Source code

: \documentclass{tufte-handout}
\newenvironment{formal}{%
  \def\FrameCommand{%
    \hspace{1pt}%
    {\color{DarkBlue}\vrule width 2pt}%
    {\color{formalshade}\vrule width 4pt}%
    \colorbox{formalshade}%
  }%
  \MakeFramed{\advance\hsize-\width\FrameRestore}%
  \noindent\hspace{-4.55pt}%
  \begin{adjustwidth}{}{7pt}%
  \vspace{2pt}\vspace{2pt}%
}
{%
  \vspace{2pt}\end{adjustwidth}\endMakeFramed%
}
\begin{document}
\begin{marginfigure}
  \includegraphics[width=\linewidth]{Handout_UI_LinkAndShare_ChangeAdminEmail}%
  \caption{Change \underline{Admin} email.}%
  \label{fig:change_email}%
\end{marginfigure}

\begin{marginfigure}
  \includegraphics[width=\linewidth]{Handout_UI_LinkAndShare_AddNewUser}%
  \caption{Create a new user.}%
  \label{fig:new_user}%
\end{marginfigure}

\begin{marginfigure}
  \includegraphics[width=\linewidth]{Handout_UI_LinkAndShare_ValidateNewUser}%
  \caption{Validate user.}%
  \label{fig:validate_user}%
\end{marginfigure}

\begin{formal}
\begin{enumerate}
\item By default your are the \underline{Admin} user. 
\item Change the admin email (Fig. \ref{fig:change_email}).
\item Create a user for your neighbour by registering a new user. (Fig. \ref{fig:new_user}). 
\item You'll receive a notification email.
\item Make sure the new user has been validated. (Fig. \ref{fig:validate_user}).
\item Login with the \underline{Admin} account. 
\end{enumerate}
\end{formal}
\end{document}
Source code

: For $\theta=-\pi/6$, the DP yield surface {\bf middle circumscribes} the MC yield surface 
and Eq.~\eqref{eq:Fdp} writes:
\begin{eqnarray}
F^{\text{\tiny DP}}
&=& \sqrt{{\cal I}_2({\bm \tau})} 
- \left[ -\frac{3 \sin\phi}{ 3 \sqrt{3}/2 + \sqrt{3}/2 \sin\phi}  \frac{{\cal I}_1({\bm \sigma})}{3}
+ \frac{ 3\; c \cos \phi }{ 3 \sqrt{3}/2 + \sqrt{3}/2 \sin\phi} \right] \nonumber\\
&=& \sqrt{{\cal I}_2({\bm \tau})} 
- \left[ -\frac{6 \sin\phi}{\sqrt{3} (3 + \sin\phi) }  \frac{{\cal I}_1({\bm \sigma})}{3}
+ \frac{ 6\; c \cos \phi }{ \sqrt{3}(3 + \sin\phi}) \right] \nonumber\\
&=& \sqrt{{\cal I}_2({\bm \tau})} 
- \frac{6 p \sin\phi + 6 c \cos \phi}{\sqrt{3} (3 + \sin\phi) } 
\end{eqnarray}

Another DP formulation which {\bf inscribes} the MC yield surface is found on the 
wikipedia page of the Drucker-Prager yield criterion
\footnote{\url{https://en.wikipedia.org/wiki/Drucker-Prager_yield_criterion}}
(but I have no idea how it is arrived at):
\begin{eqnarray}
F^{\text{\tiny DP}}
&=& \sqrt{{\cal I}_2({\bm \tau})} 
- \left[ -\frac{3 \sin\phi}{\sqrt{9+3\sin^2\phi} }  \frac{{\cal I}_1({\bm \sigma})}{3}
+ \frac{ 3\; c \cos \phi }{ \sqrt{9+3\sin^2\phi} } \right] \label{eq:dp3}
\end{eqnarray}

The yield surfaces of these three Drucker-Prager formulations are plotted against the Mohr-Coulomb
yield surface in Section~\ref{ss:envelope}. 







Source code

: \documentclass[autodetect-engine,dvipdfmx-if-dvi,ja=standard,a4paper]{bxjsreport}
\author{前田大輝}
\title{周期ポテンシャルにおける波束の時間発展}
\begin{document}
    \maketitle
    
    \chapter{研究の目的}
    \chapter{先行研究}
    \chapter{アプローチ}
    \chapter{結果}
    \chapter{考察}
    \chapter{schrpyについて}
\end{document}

### WHAT THE TASK REQUIRES
Copy, from the material, each line that holds the string "adjustwidth".

### YOUR SOLUTION
  \begin{adjustwidth}{}{7pt}%
  \vspace{2pt}\end{adjustwidth}\endMakeFramed%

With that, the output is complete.